Nos Estados Unidos, foi publicado em 2022 um artigo importante, chamado Momentum 3 que demonstrou em 69 centro de saúde americanos o implante em 289 pacientes com sobrevida de 58,4% em 5 anos sem qualquer evento adverso e uma boa qualidade de vida. Isso é um grande avanço para a cardiologia mundial.
Como evolui a tecnologia dos corações artificiais
Corações artificiais existem há mais de 80 anos. O primeiro foi implantado em 1937 em um cão pelo médico Vladimir P. Demikhov. Mas apenas em em 1980 foi liberado implementar coração artificial em humanos, devido à importância vital do coração para todo o organismo e as inúmeras complicações que poderiam surgir a longo prazo. Até hoje eles são dispositivos que servem principalmente como uma solução temporária para quem está na fila de um transplante de coração.
Em 2021, uma startup francesa chamada Carmat anunciou a criação do “coração artificial mais avançado do mundo” e anunciou os planos para começar a vender o dispositivo na Europa, onde apenas a empresa SynCardia tinha aprovação de órgãos regulatórios para um dispositivo como este. Ele pesa 900 gramas (três vezes mais do que um coração humano) e é alimentado por baterias de íon de lítio para fornecer quatro horas de mobilidade. Segundo a Smithsonian Magazine, a ideia é que o coração da Carmat funcione por até cinco anos, permitindo que a pessoa viva uma vida normal.
Desenvolvido pela Carmat ao longo de 28 anos, o dispositivo é totalmente implantável e pode ser usado em casos de insuficiência cardíaca terminal. Ele tem sensores incorporados e sistema hidráulico para imitar o fluxo sanguíneo, assim como tecidos animais quimicamente tratados para reduzir a probabilidade de formação de coágulos. Ao contrário de outros corações artificiais, ele consegue ajustar o fluxo sanguíneo em tempo real dependendo da demanda (acelerando em um exercício, por exemplo).

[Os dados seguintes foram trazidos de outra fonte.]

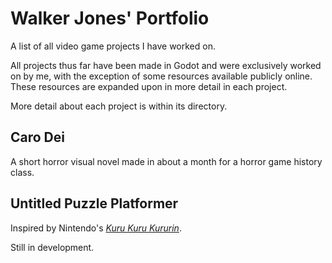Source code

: # Walker Jones' Portfolio

A list of all video game projects I have worked on. 

All projects thus far have been made in Godot and were exclusively worked on by me, with the exception of some resources available publicly online. These resources are expanded upon in more detail in each project.

More detail about each project is within its directory.

## Caro Dei

A short horror visual novel made in about a month for a horror game history class.

## Untitled Puzzle Platformer

Inspired by Nintendo's [_Kuru Kuru Kururin_](https://en.wikipedia.org/wiki/Kuru_Kuru_Kururin).

Still in development.
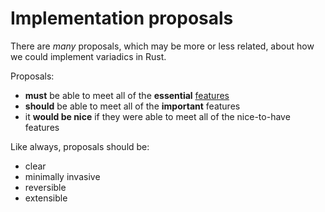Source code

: # Implementation proposals

There are *many* proposals, which may be more or less related, about how we could implement variadics in Rust.

Proposals:

- **must** be able to meet all of the **essential** [features](../features.md)
- **should** be able to meet all of the **important** features
- it **would be nice** if they were able to meet all of the nice-to-have features

Like always, proposals should be:

- clear
- minimally invasive
- reversible
- extensible
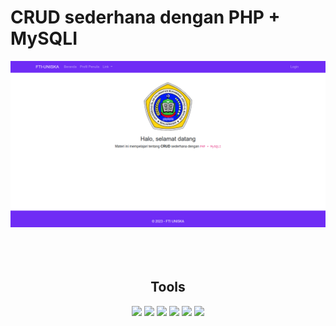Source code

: # CRUD sederhana dengan PHP + MySQLI


<img src="./img/dashboard.png">
<br> <br><br><br>

<div align=center>
 <h2>Tools</h2>
<img src="https://img.shields.io/badge/css3-000000?style=for-the-badge&logo=css3&logoColor=58CCED">        
<img src="https://img.shields.io/badge/javascript-000000?style=for-the-badge&logo=javascript&logoColor=F0E15A">
<img src="https://img.shields.io/badge/Bootstrap-000000?style=for-the-badge&logo=Bootstrap&logoColor=C6538C">
<img src="https://img.shields.io/badge/jquery-000000?style=for-the-badge&logo=jquery&logoColor=563D7C">
<img src="https://img.shields.io/badge/php-000000?style=for-the-badge&logo=php&logoColor=58CCED">
<img src="https://img.shields.io/badge/mysql-000000?style=for-the-badge&logo=mysql&logoColor=FFF">
</div>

Na Europa Ocidental, há ao menos 2 mil pacientes com insuficiência cardíaca biventricular nas filas de um transplante. No final de 2020, a empresa conseguiu a aprovação do comitê regulatório europeu, que veio com um selo CE Mark. É o equivalente, no Brasil, a conseguir uma aprovação da Anvisa — requisito necessário antes de a tecnologia médica experimental poder ser mais amplamente usada ou vendida para consumidores. Após a aprovação, as ações da empresa saltaram 34%, fazendo com que ela fosse avaliada em US$ 496 milhões. Ela ainda precisa passar pelo processo de aprovação de outros países, como a FDA nos Estados Unidos ou a Anvisa no Brasil.